SimpleBot and AsyncSimpleBot — Low-Level Design
Created: 2026-03-28
Last updated: 2026-03-28
HLD Link: ../../high-level-design.md
Requirements (EARS)
- simplebot-EARS.md —
SimpleBot,AsyncSimpleBot, shared completion helpers.
Overview
SimpleBot is the base completion stack for most LlamaBot bots: LiteLLM (completion / acompletion) behind the shared message model, optional recorder spans, and SQLite logging of turns.
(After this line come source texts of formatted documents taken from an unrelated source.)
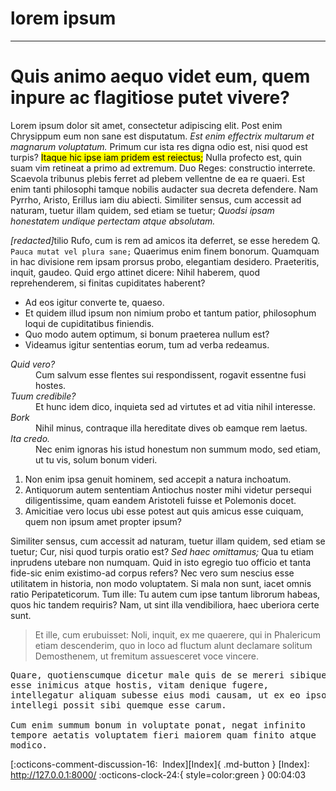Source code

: <!---ID: note-15072023-000403--->
# __lorem ipsum__
----
<h1>Quis animo aequo videt eum, quem inpure ac flagitiose putet vivere?</h1>

<p>Lorem ipsum dolor sit amet, consectetur adipiscing elit. Post enim Chrysippum eum non sane est disputatum. <i>Est enim effectrix multarum et magnarum voluptatum.</i> Primum cur ista res digna odio est, nisi quod est turpis? <mark>Itaque hic ipse iam pridem est reiectus;</mark> Nulla profecto est, quin suam vim retineat a primo ad extremum. Duo Reges: constructio interrete. Scaevola tribunus plebis ferret ad plebem vellentne de ea re quaeri. Est enim tanti philosophi tamque nobilis audacter sua decreta defendere. Nam Pyrrho, Aristo, Erillus iam diu abiecti. Similiter sensus, cum accessit ad naturam, tuetur illam quidem, sed etiam se tuetur; <i>Quodsi ipsam honestatem undique pertectam atque absolutam.</i> </p>

<p><i>[redacted]</i>tilio Rufo, cum is rem ad amicos ita deferret, se esse heredem Q. <code>Pauca mutat vel plura sane;</code> Quaerimus enim finem bonorum. Quamquam in hac divisione rem ipsam prorsus probo, elegantiam desidero. Praeteritis, inquit, gaudeo. Quid ergo attinet dicere: Nihil haberem, quod reprehenderem, si finitas cupiditates haberent? </p>

<ul>
	<li>Ad eos igitur converte te, quaeso.</li>
	<li>Et quidem illud ipsum non nimium probo et tantum patior, philosophum loqui de cupiditatibus finiendis.</li>
	<li>Quo modo autem optimum, si bonum praeterea nullum est?</li>
	<li>Videamus igitur sententias eorum, tum ad verba redeamus.</li>
</ul>


<dl>
	<dt><dfn>Quid vero?</dfn></dt>
	<dd>Cum salvum esse flentes sui respondissent, rogavit essentne fusi hostes.</dd>
	<dt><dfn>Tuum credibile?</dfn></dt>
	<dd>Et hunc idem dico, inquieta sed ad virtutes et ad vitia nihil interesse.</dd>
	<dt><dfn>Bork</dfn></dt>
	<dd>Nihil minus, contraque illa hereditate dives ob eamque rem laetus.</dd>
	<dt><dfn>Ita credo.</dfn></dt>
	<dd>Nec enim ignoras his istud honestum non summum modo, sed etiam, ut tu vis, solum bonum videri.</dd>
</dl>


<ol>
	<li>Non enim ipsa genuit hominem, sed accepit a natura inchoatum.</li>
	<li>Antiquorum autem sententiam Antiochus noster mihi videtur persequi diligentissime, quam eandem Aristoteli fuisse et Polemonis docet.</li>
	<li>Amicitiae vero locus ubi esse potest aut quis amicus esse cuiquam, quem non ipsum amet propter ipsum?</li>
</ol>


<p>Similiter sensus, cum accessit ad naturam, tuetur illam quidem, sed etiam se tuetur; Cur, nisi quod turpis oratio est? <i>Sed haec omittamus;</i> Qua tu etiam inprudens utebare non numquam. Quid in isto egregio tuo officio et tanta fide-sic enim existimo-ad corpus refers? Nec vero sum nescius esse utilitatem in historia, non modo voluptatem. Si mala non sunt, iacet omnis ratio Peripateticorum. Tum ille: Tu autem cum ipse tantum librorum habeas, quos hic tandem requiris? Nam, ut sint illa vendibiliora, haec uberiora certe sunt. </p>

<blockquote cite="http://loripsum.net">
	Et ille, cum erubuisset: Noli, inquit, ex me quaerere, qui in Phalericum etiam descenderim, quo in loco ad fluctum alunt declamare solitum Demosthenem, ut fremitum assuesceret voce vincere.
</blockquote>


<pre>Quare, quotienscumque dicetur male quis de se mereri sibique
esse inimicus atque hostis, vitam denique fugere,
intellegatur aliquam subesse eius modi causam, ut ex eo ipso
intellegi possit sibi quemque esse carum.

Cum enim summum bonum in voluptate ponat, negat infinito
tempore aetatis voluptatem fieri maiorem quam finito atque
modico.
</pre>




[:octicons-comment-discussion-16:&nbsp; Index][Index]{ .md-button }
[Index]: http://127.0.0.1:8000/
:octicons-clock-24:{ style=color:green } 00:04:03
<!--- IDW: (/home/wz/wz-notes/docs/week-28072023.md)(note-15072023-000403.md) --->
<!--- ID: [lorem ipsum](note-15072023-000403.md) --->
Module-level helpers (completion_kwargs_for_messages, make_response, make_async_response, stream_chunks, async_stream_chunks, stream_tokens_for_messages, extract_tool_calls, extract_content) live in llamabot.bot.simplebot and are reused by StructuredBot, ToolBot, QueryBot, and others.
Classes
| Class | Module | Base |
|---|---|---|
SimpleBot |
llamabot.bot.simplebot |
— |
AsyncSimpleBot |
llamabot.bot.simplebot |
SimpleBot |
Shared completion pipeline
LiteLLM calls are built by completion_kwargs_for_messages: model, messages (role/content from BaseMessage.model_dump), temperature, stream, completion_kwargs, optional api_key, mock_response, and—when a tools attribute exists on the bot—tools and tool_choice.
- Sync responses:
make_response→litellm.completion. - Async responses:
make_async_response→litellm.acompletion. - Streaming assembly:
stream_chunks(sync) andasync_stream_chunks(async) consume LiteLLM streams whenstream_targetis not"none";stream_tokens_for_messagesyields text deltas for async streaming.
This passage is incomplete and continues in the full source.